ABOUT THIS EXERCISE: Every record below must come back exactly as given.

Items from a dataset
────────
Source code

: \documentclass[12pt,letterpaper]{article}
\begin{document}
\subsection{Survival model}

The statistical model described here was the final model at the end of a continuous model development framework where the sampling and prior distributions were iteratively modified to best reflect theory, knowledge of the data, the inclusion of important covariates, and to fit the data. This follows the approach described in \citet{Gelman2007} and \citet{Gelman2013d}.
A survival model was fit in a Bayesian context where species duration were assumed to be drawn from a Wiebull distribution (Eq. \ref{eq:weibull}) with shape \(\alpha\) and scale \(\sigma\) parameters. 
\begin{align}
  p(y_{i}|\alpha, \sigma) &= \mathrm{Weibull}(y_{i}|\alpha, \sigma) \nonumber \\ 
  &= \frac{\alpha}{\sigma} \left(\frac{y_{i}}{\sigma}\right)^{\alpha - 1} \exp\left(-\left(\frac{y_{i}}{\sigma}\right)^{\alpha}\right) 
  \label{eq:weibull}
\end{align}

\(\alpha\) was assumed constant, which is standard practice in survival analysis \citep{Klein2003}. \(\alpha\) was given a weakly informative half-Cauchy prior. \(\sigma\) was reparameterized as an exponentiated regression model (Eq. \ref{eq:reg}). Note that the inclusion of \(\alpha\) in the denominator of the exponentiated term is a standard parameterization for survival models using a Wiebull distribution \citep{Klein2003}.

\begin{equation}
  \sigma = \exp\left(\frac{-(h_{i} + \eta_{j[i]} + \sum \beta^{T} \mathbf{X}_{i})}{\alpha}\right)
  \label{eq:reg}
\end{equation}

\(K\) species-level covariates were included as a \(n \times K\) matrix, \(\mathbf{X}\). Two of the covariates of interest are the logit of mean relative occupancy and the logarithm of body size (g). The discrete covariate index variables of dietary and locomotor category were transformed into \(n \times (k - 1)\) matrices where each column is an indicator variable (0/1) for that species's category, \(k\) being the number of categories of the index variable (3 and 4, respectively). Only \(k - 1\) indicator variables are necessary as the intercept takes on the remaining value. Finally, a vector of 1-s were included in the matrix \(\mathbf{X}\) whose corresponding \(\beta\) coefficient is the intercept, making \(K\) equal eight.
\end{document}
────────
TASK ANSWER:
Source code

: \documentclass[12pt,letterpaper]{article}
\begin{document}
\subsection{Survival model}

The statistical model described here was the final model at the end of a continuous model development framework where the sampling and prior distributions were iteratively modified to best reflect theory, knowledge of the data, the inclusion of important covariates, and to fit the data. This follows the approach described in \citet{Gelman2007} and \citet{Gelman2013d}.
A survival model was fit in a Bayesian context where species duration were assumed to be drawn from a Wiebull distribution (Eq. \ref{eq:weibull}) with shape \(\alpha\) and scale \(\sigma\) parameters. 
\begin{align}
  p(y_{i}|\alpha, \sigma) &= \mathrm{Weibull}(y_{i}|\alpha, \sigma) \nonumber \\ 
  &= \frac{\alpha}{\sigma} \left(\frac{y_{i}}{\sigma}\right)^{\alpha - 1} \exp\left(-\left(\frac{y_{i}}{\sigma}\right)^{\alpha}\right) 
  \label{eq:weibull}
\end{align}

\(\alpha\) was assumed constant, which is standard practice in survival analysis \citep{Klein2003}. \(\alpha\) was given a weakly informative half-Cauchy prior. \(\sigma\) was reparameterized as an exponentiated regression model (Eq. \ref{eq:reg}). Note that the inclusion of \(\alpha\) in the denominator of the exponentiated term is a standard parameterization for survival models using a Wiebull distribution \citep{Klein2003}.

\begin{equation}
  \sigma = \exp\left(\frac{-(h_{i} + \eta_{j[i]} + \sum \beta^{T} \mathbf{X}_{i})}{\alpha}\right)
  \label{eq:reg}
\end{equation}

\(K\) species-level covariates were included as a \(n \times K\) matrix, \(\mathbf{X}\). Two of the covariates of interest are the logit of mean relative occupancy and the logarithm of body size (g). The discrete covariate index variables of dietary and locomotor category were transformed into \(n \times (k - 1)\) matrices where each column is an indicator variable (0/1) for that species's category, \(k\) being the number of categories of the index variable (3 and 4, respectively). Only \(k - 1\) indicator variables are necessary as the intercept takes on the remaining value. Finally, a vector of 1-s were included in the matrix \(\mathbf{X}\) whose corresponding \(\beta\) coefficient is the intercept, making \(K\) equal eight.
\end{document}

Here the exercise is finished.